• [What is needed]: From the entries below, return exactly the lines beginning at the one that contains "## Properties" and ending at the one that contains "Next.js on the", both of them included, and only those lines.
───── Given information ─────
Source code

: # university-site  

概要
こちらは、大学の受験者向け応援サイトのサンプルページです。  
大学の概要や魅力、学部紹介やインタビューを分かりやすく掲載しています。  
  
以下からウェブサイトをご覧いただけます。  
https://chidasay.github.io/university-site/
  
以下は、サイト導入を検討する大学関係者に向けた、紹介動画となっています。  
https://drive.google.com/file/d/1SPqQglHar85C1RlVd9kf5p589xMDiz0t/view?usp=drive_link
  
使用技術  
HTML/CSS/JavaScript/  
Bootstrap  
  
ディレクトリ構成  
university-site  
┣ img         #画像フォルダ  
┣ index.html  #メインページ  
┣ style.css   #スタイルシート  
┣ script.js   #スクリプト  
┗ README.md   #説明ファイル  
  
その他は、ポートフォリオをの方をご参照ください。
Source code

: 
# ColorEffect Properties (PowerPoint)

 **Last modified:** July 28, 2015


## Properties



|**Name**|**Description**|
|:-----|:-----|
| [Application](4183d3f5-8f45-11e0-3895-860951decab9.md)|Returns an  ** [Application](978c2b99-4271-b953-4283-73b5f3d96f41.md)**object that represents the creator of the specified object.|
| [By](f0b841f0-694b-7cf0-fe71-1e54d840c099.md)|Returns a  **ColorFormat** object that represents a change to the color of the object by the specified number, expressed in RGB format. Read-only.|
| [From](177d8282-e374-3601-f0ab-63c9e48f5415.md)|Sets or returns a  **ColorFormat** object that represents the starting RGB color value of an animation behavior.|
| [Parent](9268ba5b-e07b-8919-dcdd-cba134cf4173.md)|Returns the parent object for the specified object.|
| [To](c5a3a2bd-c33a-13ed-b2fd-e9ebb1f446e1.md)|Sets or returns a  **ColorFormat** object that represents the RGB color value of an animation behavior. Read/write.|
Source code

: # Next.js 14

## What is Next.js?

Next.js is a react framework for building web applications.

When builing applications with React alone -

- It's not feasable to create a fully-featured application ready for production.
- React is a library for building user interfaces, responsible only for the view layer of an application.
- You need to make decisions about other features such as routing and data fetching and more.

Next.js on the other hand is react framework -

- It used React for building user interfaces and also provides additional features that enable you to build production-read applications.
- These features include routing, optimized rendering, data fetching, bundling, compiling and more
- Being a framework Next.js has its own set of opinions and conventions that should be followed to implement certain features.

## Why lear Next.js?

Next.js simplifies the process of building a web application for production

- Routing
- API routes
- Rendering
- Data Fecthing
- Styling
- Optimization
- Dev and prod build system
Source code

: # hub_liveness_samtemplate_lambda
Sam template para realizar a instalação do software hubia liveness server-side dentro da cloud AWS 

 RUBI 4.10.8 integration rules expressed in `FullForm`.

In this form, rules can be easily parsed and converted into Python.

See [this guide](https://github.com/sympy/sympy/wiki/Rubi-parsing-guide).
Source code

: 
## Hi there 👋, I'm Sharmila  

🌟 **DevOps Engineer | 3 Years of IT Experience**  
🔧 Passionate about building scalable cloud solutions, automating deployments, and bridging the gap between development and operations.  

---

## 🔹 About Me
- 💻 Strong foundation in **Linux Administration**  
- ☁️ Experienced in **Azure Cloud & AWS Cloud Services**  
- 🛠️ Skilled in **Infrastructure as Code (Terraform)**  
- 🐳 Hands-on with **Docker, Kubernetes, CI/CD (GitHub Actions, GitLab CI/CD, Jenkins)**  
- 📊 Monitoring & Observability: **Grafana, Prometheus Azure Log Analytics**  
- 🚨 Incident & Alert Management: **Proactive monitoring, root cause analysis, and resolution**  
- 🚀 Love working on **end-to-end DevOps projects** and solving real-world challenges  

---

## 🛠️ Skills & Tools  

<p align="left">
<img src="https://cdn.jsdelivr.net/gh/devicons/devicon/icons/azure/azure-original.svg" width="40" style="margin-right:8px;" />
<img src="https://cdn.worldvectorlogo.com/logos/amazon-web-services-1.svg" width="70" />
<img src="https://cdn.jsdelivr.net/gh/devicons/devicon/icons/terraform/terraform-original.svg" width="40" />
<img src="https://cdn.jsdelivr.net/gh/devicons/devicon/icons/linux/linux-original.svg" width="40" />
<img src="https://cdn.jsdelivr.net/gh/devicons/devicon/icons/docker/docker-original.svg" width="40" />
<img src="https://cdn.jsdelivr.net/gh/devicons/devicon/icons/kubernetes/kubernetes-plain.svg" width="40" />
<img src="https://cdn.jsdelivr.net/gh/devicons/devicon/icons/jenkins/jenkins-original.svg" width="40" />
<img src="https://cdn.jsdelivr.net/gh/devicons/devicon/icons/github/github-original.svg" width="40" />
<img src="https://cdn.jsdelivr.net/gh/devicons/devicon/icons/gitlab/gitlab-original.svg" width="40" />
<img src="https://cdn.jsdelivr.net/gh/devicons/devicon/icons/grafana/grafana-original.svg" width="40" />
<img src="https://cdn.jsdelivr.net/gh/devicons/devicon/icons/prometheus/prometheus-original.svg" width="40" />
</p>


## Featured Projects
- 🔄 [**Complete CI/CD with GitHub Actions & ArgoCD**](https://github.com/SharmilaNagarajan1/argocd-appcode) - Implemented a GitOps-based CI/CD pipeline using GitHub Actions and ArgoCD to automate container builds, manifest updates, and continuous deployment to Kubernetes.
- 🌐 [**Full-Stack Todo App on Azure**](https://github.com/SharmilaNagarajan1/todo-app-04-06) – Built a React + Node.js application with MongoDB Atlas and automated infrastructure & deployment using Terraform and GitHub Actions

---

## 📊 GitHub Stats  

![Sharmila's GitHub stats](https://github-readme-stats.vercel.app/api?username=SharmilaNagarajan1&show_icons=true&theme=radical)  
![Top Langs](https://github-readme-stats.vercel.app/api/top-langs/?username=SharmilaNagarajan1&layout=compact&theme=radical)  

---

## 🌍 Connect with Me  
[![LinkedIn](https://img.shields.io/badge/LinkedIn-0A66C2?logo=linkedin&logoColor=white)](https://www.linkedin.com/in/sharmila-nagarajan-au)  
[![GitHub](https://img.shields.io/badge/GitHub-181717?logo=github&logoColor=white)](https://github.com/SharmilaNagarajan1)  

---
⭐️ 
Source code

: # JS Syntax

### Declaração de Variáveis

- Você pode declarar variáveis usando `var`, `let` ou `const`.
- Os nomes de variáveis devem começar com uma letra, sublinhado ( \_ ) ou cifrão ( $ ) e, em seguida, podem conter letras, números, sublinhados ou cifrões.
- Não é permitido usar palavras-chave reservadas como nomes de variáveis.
─────
• [Written response]:
## Properties



|**Name**|**Description**|
|:-----|:-----|
| [Application](4183d3f5-8f45-11e0-3895-860951decab9.md)|Returns an  ** [Application](978c2b99-4271-b953-4283-73b5f3d96f41.md)**object that represents the creator of the specified object.|
| [By](f0b841f0-694b-7cf0-fe71-1e54d840c099.md)|Returns a  **ColorFormat** object that represents a change to the color of the object by the specified number, expressed in RGB format. Read-only.|
| [From](177d8282-e374-3601-f0ab-63c9e48f5415.md)|Sets or returns a  **ColorFormat** object that represents the starting RGB color value of an animation behavior.|
| [Parent](9268ba5b-e07b-8919-dcdd-cba134cf4173.md)|Returns the parent object for the specified object.|
| [To](c5a3a2bd-c33a-13ed-b2fd-e9ebb1f446e1.md)|Sets or returns a  **ColorFormat** object that represents the RGB color value of an animation behavior. Read/write.|
Source code

: # Next.js 14

## What is Next.js?

Next.js is a react framework for building web applications.

When builing applications with React alone -

- It's not feasable to create a fully-featured application ready for production.
- React is a library for building user interfaces, responsible only for the view layer of an application.
- You need to make decisions about other features such as routing and data fetching and more.

Next.js on the other hand is react framework -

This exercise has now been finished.